Nur wenige Frauen geehrt

Auch die Vorgabe „im verflossenen Jahr“ hält niemand mehr ein. Die geehrten Leistungen liegen mitunter ein halbes Jahrhundert zurück. Für manchen Forscher kommt der Preis zu spät. Außerdem werden die Leistungen oft in großen Teams erbracht. Am Nachweis der einst von Einstein vorhergesagten Gravitationswellen waren zum Beispiel weltweit Hunderte Forscher beteiligt. Nur drei von ihnen erhielten 2017 den Nobelpreis.

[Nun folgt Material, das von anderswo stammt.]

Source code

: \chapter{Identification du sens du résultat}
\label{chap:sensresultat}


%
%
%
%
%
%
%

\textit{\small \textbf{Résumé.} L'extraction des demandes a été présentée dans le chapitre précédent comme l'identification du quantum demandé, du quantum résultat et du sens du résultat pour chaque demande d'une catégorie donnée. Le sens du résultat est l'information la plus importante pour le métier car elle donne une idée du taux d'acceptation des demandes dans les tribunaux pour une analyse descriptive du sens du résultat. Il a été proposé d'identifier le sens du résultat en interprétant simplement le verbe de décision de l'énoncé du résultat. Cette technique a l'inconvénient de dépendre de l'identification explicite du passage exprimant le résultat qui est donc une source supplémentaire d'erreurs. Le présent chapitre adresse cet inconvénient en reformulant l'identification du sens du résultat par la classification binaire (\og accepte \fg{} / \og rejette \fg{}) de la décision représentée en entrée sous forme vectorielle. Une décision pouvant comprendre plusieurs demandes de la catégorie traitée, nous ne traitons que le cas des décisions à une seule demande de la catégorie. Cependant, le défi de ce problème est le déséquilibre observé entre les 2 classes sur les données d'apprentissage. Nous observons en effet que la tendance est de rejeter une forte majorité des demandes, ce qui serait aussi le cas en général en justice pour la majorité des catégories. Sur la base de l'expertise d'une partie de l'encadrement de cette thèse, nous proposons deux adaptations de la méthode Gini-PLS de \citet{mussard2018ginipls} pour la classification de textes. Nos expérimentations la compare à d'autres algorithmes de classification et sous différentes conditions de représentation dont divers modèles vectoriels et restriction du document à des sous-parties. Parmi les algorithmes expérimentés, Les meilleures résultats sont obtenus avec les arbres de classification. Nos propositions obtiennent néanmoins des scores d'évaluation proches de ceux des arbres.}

Kritiker stoßen sich auch zunehmend an der Herkunft der meisten Preisträger: männlich, angelsächsisch, Elite-Uni. Beim Nobelpreis geht es um hohes Renommee und Geld. Da liegt es nahe, zu vermuten, dass manche Entscheidungen der Nobeljuroren das Ergebnis intensiver Lobbyarbeit sind. So sollen sich die größten amerikanischen Universitäten lange vor der Nominierung auf wenige Kandidaten einigen, so dass immer wieder dieselben Namen fallen – an denen die Juroren in Stockholm am Ende nicht vorbeikommen.

Vielleicht machen hier deutsche Institutionen etwas falsch. Auch hier sitzen Forscher, die nobelpreiswürdige Leistungen erbracht haben, wenn man etwa an die Mit-Entwicklung der Gentechnik-Methode Crispr/Cas durch die Mikrobiologin Emmanuelle Charpentier denkt, die heute in Berlin wirkt. Auffällig ist überhaupt, dass es unter den bisher etwa 600 geehrten Naturwissenschaftlern nur 18 Frauen gibt. Die bedeutende Kernphysikerin Lise Meitner wurde zum Beispiel mindestens 28-mal für den Physiknobelpreis nominiert – erhalten hat sie ihn nie.

Wollte man den Preis wirklich an die modernen Strukturen der Wissenschaft anpassen, dann müsste man ihn auf andere Fachgebiete ausweiten und künftig auch an ganze Institutionen vergeben können. Dann wäre allerdings das Einmalige dahin: dass einzelne Forscher mit ihren Lebenswegen und Leistungen im Mittelpunkt stehen – eben wie Schauspieler bei der Oscar-Verleihung.

Insgesamt sollte man die Bedeutung des Nobelpreises etwas relativieren. Aus fachlicher Sicht ist es ein Preis unter vielen. Vielleicht verdienen auch die anderen Preise mehr Aufmerksamkeit.